D-Wave Quantum agrees to acquire Quantum Circuits for $550 million to boost gate-model development

D-Wave Quantum announced Wednesday that it has struck a deal to purchase Quantum Circuits for $550 million, as the annealing-centric quantum computing company continues its push to bolster its gate-model capabilities.

The company said that $300 million will be paid in D-Wave stock, with the remainder in cash.

D-Wave is the major player in annealing quantum computing, an approach that solves more specialized optimization problems. Gate-based quantum computers, which aim to address even more complex and broad queries, are the dominant approach being pursued by publicly traded quantum computing firms. Gate model developers have also tended to get more interest from government agencies, as their technology is seen as the ultimate end point for quantum computing and therefore more worthy of support.

“By combining the world’s leading annealing quantum computing company with the world’s leading developer of error-corrected gate-model technology, D-Wave will dramatically accelerate the projected time to a scaled, error-corrected gate-model quantum computer alongside and complementary to its commercial annealing quantum systems,” per the press release. “Combining these technologies is expected to facilitate an accelerated commercial gate-model product roadmap that D-Wave believes will enable it to be the first to deliver fully error-corrected, scaled gate-model quantum computing”

Thanks to this acquisition, D-Wave plans to deliver an initial dual-rail gate-model system in 2026.

During the conference call that followed the release of Q3 earnings in November, CEO Dr. Alan Baratz highlighted gate-model development as a priority for D-Wave.

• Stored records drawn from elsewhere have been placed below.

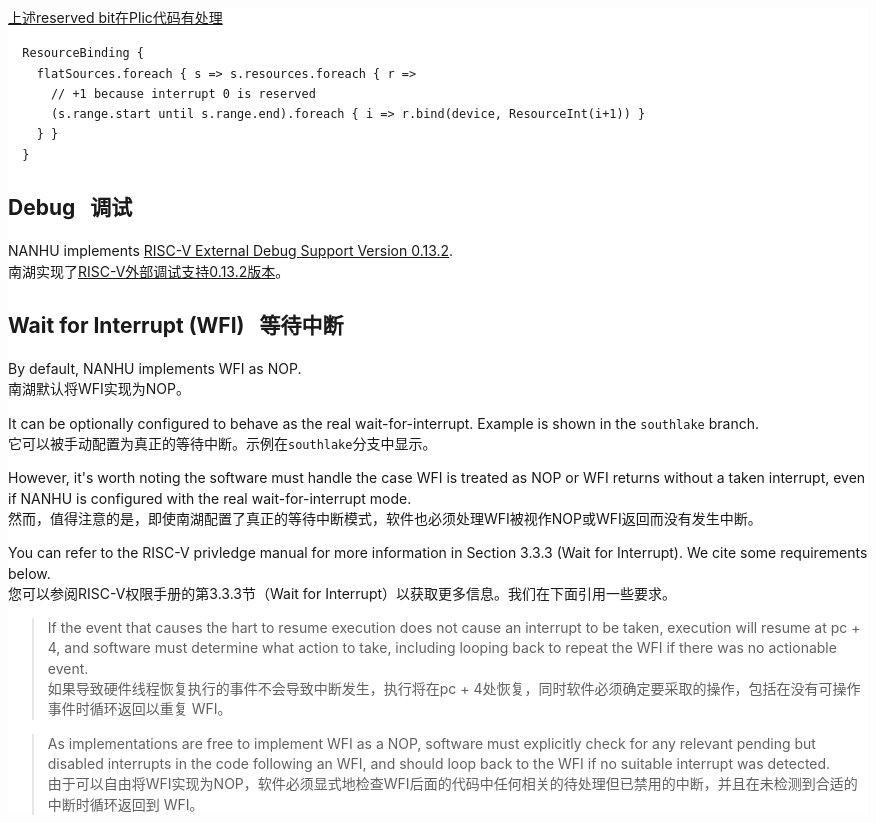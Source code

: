 [上述reserved bit在Plic代码有处理](https://github.com/OpenXiangShan/rocket-chip/blob/175dfe096e3b7c630f93ef328df1cf0b2ed55de1/src/main/scala/devices/tilelink/Plic.scala#L119)
```
  ResourceBinding {
    flatSources.foreach { s => s.resources.foreach { r =>
      // +1 because interrupt 0 is reserved
      (s.range.start until s.range.end).foreach { i => r.bind(device, ResourceInt(i+1)) }
    } }
  }
```

## Debug &nbsp; 调试

NANHU implements [RISC-V External Debug Support Version 0.13.2](https://riscv.org/wp-content/uploads/2019/03/riscv-debug-release.pdf).<br>南湖实现了[RISC-V外部调试支持0.13.2版本](https://riscv.org/wp-content/uploads/2019/03/riscv-debug-release.pdf)。

## Wait for Interrupt (WFI) &nbsp; 等待中断

By default, NANHU implements WFI as NOP.<br>南湖默认将WFI实现为NOP。

It can be optionally configured to behave as the real wait-for-interrupt. Example is shown in the `southlake` branch.<br>它可以被手动配置为真正的等待中断。示例在`southlake`分支中显示。

However, it's worth noting the software must handle the case WFI is treated as NOP or WFI returns without a taken interrupt, even if NANHU is configured with the real wait-for-interrupt mode.<br>然而，值得注意的是，即使南湖配置了真正的等待中断模式，软件也必须处理WFI被视作NOP或WFI返回而没有发生中断。

You can refer to the RISC-V privledge manual for more information in Section 3.3.3 (Wait for Interrupt). We cite some requirements below.<br>您可以参阅RISC-V权限手册的第3.3.3节（Wait for Interrupt）以获取更多信息。我们在下面引用一些要求。

> If the event that causes the hart to resume execution does not cause an interrupt to be taken,
> execution will resume at pc + 4, and software must determine what action to take, including 
> looping back to repeat the WFI if there was no actionable event.<br>
> 如果导致硬件线程恢复执行的事件不会导致中断发生，执行将在pc + 4处恢复，同时软件必须确定要采取的操作，包括在没有可操作事件时循环返回以重复 WFI。

> As implementations are free to implement WFI as a NOP, software must explicitly check for
> any relevant pending but disabled interrupts in the code following an WFI, and should loop back
> to the WFI if no suitable interrupt was detected.<br>
>由于可以自由将WFI实现为NOP，软件必须显式地检查WFI后面的代码中任何相关的待处理但已禁用的中断，并且在未检测到合适的中断时循环返回到 WFI。
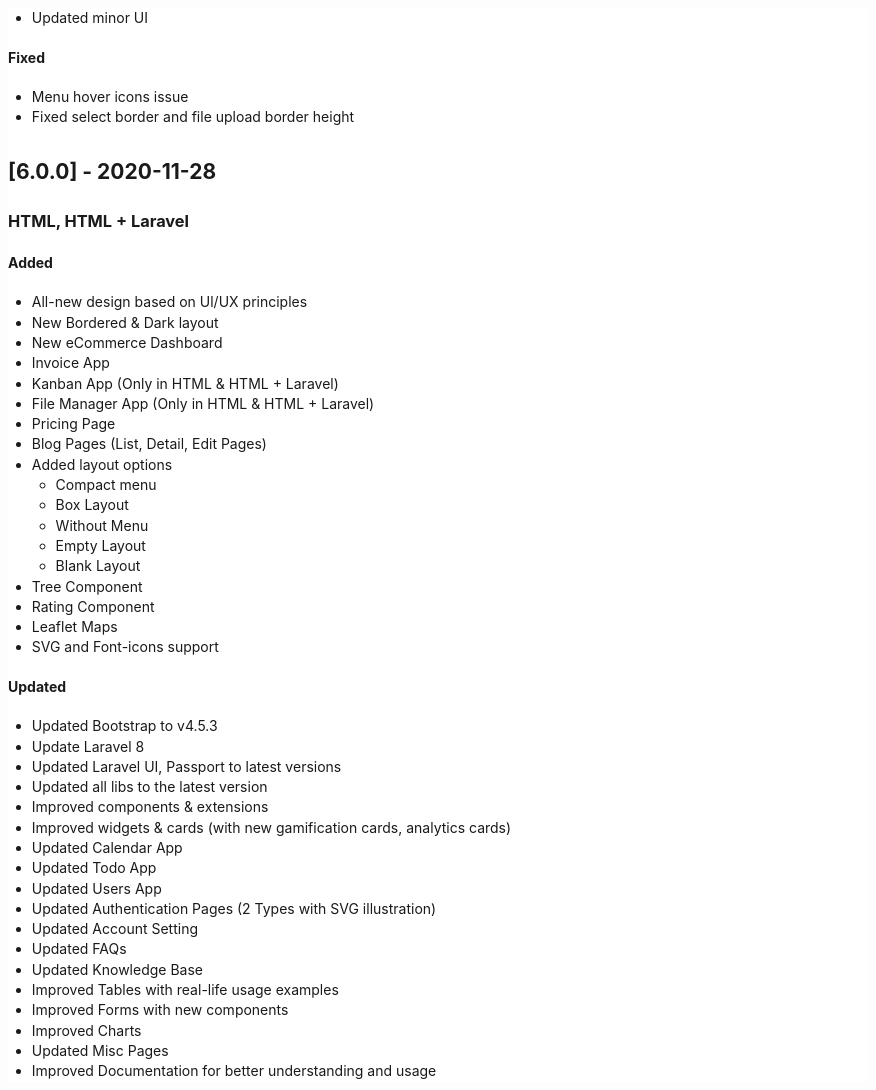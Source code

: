 - Updated minor UI

#### Fixed

- Menu hover icons issue
- Fixed select border and file upload border height

## [6.0.0] - 2020-11-28

### **HTML, HTML + Laravel**

#### Added

- All-new design based on Ul/UX principles
- New Bordered & Dark layout
- New eCommerce Dashboard
- Invoice App
- Kanban App (Only in HTML & HTML + Laravel)
- File Manager App (Only in HTML & HTML + Laravel)
- Pricing Page
- Blog Pages (List, Detail, Edit Pages)
- Added layout options
  - Compact menu
  - Box Layout
  - Without Menu
  - Empty Layout
  - Blank Layout
- Tree Component
- Rating Component
- Leaflet Maps
- SVG and Font-icons support

#### Updated

- Updated Bootstrap to v4.5.3
- Update Laravel 8
- Updated Laravel UI, Passport to latest versions
- Updated all libs to the latest version
- Improved components & extensions
- Improved widgets & cards (with new gamification cards, analytics cards)
- Updated Calendar App
- Updated Todo App
- Updated Users App
- Updated Authentication Pages (2 Types with SVG illustration)
- Updated Account Setting
- Updated FAQs
- Updated Knowledge Base
- Improved Tables with real-life usage examples
- Improved Forms with new components
- Improved Charts
- Updated Misc Pages
- Improved Documentation for better understanding and usage
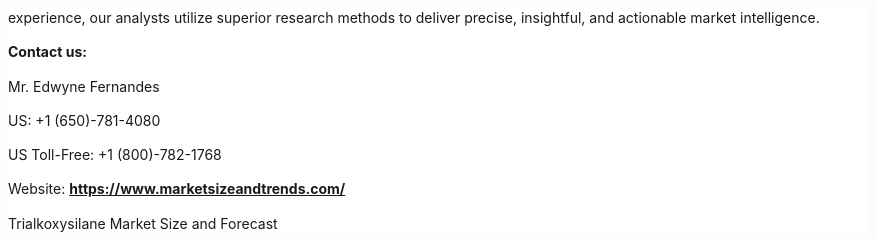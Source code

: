 experience, our analysts utilize superior research methods to deliver precise, insightful, and actionable market intelligence.</p><p><strong>Contact us:</strong></p><p>Mr. Edwyne Fernandes</p><p>US: +1 (650)-781-4080</p><p>US Toll-Free: +1 (800)-782-1768</p><p>Website: <strong><a href="https://www.marketsizeandtrends.com/">https://www.marketsizeandtrends.com/</a></strong></p>
Trialkoxysilane Market Size and Forecast
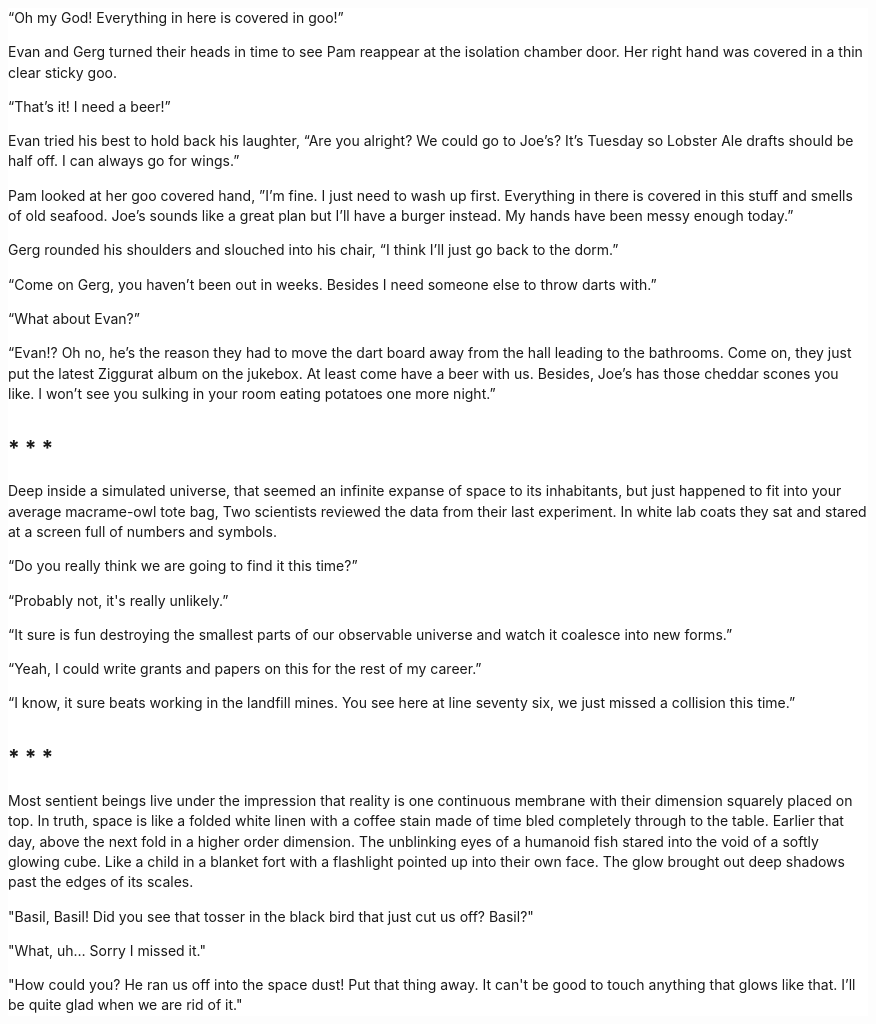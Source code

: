 “Oh my God! Everything in here is covered in goo!”

Evan and Gerg turned their heads in time to see Pam reappear at the isolation chamber door. Her right hand was covered in a thin clear sticky goo.

“That’s it! I need a beer!”

Evan tried his best to hold back his laughter, “Are you alright? We could go to Joe’s? It’s Tuesday so Lobster Ale drafts should be half off. I can always go for wings.”

Pam looked at her goo covered hand, ”I’m fine. I just need to wash up first. Everything in there is covered in this stuff and smells of old seafood. Joe’s sounds like a great plan but I’ll have a burger instead. My hands have been messy enough today.”

Gerg rounded his shoulders and slouched into his chair, “I think I’ll just go back to the dorm.”

“Come on Gerg, you haven’t been out in weeks. Besides I need someone else to throw darts with.”

“What about Evan?”

“Evan!? Oh no, he’s the reason they had to move the dart board away from the hall leading to the bathrooms. Come on, they just put the latest Ziggurat album on the jukebox. At least come have a beer with us. Besides, Joe’s has those cheddar scones you like. I won’t see you sulking in your room eating potatoes one more night.”

## * * *
Deep inside a simulated universe, that seemed an infinite expanse of space to its inhabitants, but just happened to fit into your average macrame-owl tote bag, Two scientists reviewed the data from their last experiment. In white lab coats they sat and stared at a screen full of numbers and symbols.

“Do you really think we are going to find it this time?”

“Probably not, it's really unlikely.”

“It sure is fun destroying the smallest parts of our observable universe and watch it coalesce into new forms.”

“Yeah, I could write grants and papers on this for the rest of my career.”

“I know, it sure beats working in the landfill mines. You see here at line seventy six, we just missed a collision this time.”

## * * *
Most sentient beings live under the impression that reality is one continuous membrane with their dimension squarely placed on top. In truth, space is like a folded white linen with a coffee stain made of time bled completely through to the table. Earlier that day, above the next fold in a higher order dimension. The unblinking eyes of a humanoid fish stared into the void of a softly glowing cube. Like a child in a blanket fort with a flashlight pointed up into their own face. The glow brought out deep shadows past the edges of its scales.

"Basil, Basil! Did you see that tosser in the black bird that just cut us off? Basil?"

"What, uh… Sorry I missed it."

"How could you? He ran us off into the space dust! Put that thing away. It can't be good to touch anything that glows like that. I’ll be quite glad when we are rid of it."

“Up until now, our investment in gate has been light, mostly because we haven’t had the funds to be able to grow that investment all that much. Now with the roughly $830 million in the bank, we have the resources to be able to invest more in that program, both internal investment and through acquisition to accelerate the program,” he told Sherwood News.

“We have one customer who has said, ‘When you have a gate-model system, I want it.’”

This news comes on the heels of the firm’s announcement on Tuesday that it’s solved a key problem when it comes to scaling superconducting gate-model quantum computers: how to keep qubits in the same place without producing too much heat.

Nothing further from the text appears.